雲を追う

小学校の頃、夏の暑い日の事だ。

学校帰りに、友人達と歩いていた。

最初に気づいたのは、誰だったろうか。

「なんだあれ?」

一人が、空を指さした。

青い空、遠くに見える入道雲。

そして、我々の前方の空中にも、白いものが浮かんでいた。

たぶん雲……だとは思う。白くてふわふわした、まさに雲としかいいようのないものだ。

ただし、かなり小さい。子供でも両手を広げたら抱えられそうなくらい、おそらくは直径1メートル程の、ややいびつな球形であり、しかも、かなり低い位置にそれは浮かんでいた。思い切りジャンプすれば、手が届くのでは、と皆は思ったろう。少なくとも、自分はそう感じた。

一緒にいた皆が、その雲めがけて走り出す。もちろん自分も、だ。

そろそろ稲の穂が出始めた、青々とした田んぼの真ん中を通る一本道。

そこに現れた、小さな雲。

一番足の速かった奴が助走をつけて飛び上がり、手を伸ばして触ろうとした。

が、なんと、白い塊がそれを避けるようにすっと横に動く。

寄ってたかって、次々にそこにいた全員で追いかけ回したが、縦横斜め、時には上昇したりして、雲はことごとくを避けた。

が、それでいて離れるでもなく、頑張れば触れそうな位置でふわりふわりと漂い続ける白い雲。

後になって思い出してみると、それは逆に、こちらが遊ばれているような動きだった。

随分長いこと追いかけっこが続いたような気もするが、時間にすればほんの10分程だったろう。

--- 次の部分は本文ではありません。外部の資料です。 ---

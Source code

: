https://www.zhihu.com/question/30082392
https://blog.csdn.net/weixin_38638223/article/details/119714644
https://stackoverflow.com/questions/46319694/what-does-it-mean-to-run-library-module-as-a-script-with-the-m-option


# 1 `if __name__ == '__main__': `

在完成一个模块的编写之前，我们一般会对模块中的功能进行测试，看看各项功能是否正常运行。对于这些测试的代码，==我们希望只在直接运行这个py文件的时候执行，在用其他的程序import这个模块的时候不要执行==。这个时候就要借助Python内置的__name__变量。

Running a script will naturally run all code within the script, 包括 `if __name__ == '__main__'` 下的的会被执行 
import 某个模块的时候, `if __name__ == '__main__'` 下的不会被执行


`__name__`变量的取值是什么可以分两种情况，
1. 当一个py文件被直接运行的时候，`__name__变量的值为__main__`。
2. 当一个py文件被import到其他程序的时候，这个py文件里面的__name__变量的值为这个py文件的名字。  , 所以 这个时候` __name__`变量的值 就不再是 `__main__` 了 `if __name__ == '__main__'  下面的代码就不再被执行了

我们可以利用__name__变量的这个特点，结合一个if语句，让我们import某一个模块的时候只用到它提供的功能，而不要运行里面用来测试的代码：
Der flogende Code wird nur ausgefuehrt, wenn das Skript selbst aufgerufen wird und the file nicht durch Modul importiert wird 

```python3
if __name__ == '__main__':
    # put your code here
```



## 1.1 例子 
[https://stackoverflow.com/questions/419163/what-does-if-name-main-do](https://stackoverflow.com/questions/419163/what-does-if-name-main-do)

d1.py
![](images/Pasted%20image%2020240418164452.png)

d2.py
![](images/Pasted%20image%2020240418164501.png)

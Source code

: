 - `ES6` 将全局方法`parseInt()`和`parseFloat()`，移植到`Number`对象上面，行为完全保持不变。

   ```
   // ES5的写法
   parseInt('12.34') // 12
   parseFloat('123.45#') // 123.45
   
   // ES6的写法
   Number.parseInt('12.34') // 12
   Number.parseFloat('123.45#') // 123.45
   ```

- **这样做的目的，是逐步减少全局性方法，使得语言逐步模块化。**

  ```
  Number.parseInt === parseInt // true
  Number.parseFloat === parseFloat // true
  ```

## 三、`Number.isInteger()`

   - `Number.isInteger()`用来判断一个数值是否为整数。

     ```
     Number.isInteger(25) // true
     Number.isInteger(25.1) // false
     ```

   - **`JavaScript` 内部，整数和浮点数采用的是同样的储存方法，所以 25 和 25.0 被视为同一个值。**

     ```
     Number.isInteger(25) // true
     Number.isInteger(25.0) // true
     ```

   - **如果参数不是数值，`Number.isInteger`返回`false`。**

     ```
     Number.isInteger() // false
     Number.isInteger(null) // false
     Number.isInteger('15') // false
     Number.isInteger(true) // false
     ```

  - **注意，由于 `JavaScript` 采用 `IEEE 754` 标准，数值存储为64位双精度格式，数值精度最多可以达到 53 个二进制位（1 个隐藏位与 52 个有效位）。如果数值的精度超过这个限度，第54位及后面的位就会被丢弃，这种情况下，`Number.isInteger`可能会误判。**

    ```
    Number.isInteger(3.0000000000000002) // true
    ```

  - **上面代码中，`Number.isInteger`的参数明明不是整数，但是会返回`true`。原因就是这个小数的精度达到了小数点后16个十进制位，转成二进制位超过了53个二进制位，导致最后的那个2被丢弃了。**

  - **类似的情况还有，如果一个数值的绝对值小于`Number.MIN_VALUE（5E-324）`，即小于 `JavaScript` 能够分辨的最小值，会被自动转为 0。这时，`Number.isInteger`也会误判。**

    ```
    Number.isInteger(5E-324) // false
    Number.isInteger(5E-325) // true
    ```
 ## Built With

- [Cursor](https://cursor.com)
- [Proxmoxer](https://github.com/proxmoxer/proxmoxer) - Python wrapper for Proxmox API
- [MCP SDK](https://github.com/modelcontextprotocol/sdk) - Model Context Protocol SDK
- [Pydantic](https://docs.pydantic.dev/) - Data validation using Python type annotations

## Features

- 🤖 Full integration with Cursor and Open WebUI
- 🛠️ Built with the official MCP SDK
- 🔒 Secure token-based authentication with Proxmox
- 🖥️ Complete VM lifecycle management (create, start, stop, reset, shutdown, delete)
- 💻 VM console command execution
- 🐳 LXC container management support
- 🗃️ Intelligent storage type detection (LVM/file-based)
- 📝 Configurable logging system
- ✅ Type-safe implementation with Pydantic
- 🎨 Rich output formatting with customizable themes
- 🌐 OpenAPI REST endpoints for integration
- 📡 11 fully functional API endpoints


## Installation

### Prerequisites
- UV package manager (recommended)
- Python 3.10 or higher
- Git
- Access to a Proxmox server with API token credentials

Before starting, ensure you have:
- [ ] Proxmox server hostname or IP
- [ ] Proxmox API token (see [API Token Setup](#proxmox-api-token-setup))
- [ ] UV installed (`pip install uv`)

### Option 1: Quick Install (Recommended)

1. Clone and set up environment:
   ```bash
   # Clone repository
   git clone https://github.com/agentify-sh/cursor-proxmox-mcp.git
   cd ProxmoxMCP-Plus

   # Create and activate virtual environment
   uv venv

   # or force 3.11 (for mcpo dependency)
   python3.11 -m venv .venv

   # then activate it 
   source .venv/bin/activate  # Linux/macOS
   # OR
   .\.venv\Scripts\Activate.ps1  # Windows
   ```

小さな雲は、ふと上空に上りはじめ、ぐんぐん小さくなっていった。

捕まえるどころか触れることすらできなかった我々は、悔しさを噛み締めつつ、見えなくなるまで見送るだけだ。

最後には、誰からともなく手を振って、次は絶対触ってやる、と再戦を誓うのだった。

だが、その機会は今の所まだ訪れてはいない。